Make sure you fill in any place that says `YOUR CODE HERE` or "YOUR ANSWER HERE", as well as your name and collaborators below:

In [None]:
NAME = ""
COLLABORATORS = ""

---

# Predicting the number of your customers

## Introduction

Suppose you have a shop. Every month you count the total number of your customers who bought from your shop. To simplify, we think of people buying one unit from your shop or nothing. 


Your customers are of two types:
* some are "returning" customers (i.e. they also bought last month) and 
* the others are new (did not buy last month)

So we will not worry about customers who, say, bought two months ago but not last month.

In this notebook, we first generate the data ourselves (so that you fully understand the structure of the data) and then we analyze this data.

## Importing libraries

We first import the libraries that we need.

In [None]:
import datetime
import matplotlib.pyplot as plt
import pandas as pd
import numpy as np
%matplotlib inline

## Model

We will generate the data with the following model.
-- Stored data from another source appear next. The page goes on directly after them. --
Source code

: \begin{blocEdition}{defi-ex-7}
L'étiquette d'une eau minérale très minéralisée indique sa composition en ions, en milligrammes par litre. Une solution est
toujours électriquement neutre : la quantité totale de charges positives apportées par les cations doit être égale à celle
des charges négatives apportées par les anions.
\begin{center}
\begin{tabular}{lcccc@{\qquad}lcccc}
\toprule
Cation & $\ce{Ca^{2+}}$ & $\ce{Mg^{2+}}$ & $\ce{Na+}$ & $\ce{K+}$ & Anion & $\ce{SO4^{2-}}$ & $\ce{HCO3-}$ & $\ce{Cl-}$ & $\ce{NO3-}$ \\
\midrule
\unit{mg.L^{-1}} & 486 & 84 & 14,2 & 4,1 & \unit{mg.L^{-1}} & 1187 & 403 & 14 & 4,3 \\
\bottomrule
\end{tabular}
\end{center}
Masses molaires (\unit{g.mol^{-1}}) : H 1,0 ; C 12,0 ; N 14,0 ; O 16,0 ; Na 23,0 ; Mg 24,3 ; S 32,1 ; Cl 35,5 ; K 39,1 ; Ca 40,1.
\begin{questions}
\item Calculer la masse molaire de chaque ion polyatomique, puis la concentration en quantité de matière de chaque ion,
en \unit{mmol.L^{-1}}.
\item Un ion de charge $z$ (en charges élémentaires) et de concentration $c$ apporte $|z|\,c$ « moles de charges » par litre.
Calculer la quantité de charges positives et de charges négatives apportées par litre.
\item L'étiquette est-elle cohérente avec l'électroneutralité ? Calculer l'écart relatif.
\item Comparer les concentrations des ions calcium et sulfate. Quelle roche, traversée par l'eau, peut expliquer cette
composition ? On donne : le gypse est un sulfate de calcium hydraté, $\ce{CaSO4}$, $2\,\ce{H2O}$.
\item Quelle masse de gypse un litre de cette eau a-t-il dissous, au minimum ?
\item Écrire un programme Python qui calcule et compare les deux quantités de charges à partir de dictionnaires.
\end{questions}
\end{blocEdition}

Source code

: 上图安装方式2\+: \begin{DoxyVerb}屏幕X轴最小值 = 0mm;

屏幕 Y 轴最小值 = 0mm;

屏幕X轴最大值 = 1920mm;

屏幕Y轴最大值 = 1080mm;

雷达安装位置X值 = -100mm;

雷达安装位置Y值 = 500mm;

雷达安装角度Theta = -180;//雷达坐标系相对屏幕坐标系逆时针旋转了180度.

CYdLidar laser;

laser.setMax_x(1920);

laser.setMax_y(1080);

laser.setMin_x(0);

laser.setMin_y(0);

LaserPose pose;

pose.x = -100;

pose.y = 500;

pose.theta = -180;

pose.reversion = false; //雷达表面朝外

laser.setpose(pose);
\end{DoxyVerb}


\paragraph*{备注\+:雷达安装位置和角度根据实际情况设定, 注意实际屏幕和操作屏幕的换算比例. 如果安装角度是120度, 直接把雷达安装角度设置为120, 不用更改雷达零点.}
Let $x_t$ denote the logarithm of the number of customers in period $t$. We assume that $x_t$ evolves over time as follows:

$$
x_t = \rho x_{t-1} + u_t
$$

where $u_t$ is normally distributed with mean $\mu_u \geq 0$ and standard deviation $\sigma_u \geq 0$ and $\rho \in [0,1]$. Hence, there is a fraction $\rho$ of previous period customers that return to buy this period and there is an inflow $u_t$ of new customers in period $t$.


-------------

**Exercise**

What is an advantage of defining $x_t$ as the logarithm of the number of customers? [hint: what would you need to "worry" about if $x_t$ denotes the number of customers?]

--------------

YOUR ANSWER HERE

We assume that both $\mu$ and $\rho$ are a function of the price that is charged. If you charge a high price, fewer customers will return and also the inflow of new customers will be lower.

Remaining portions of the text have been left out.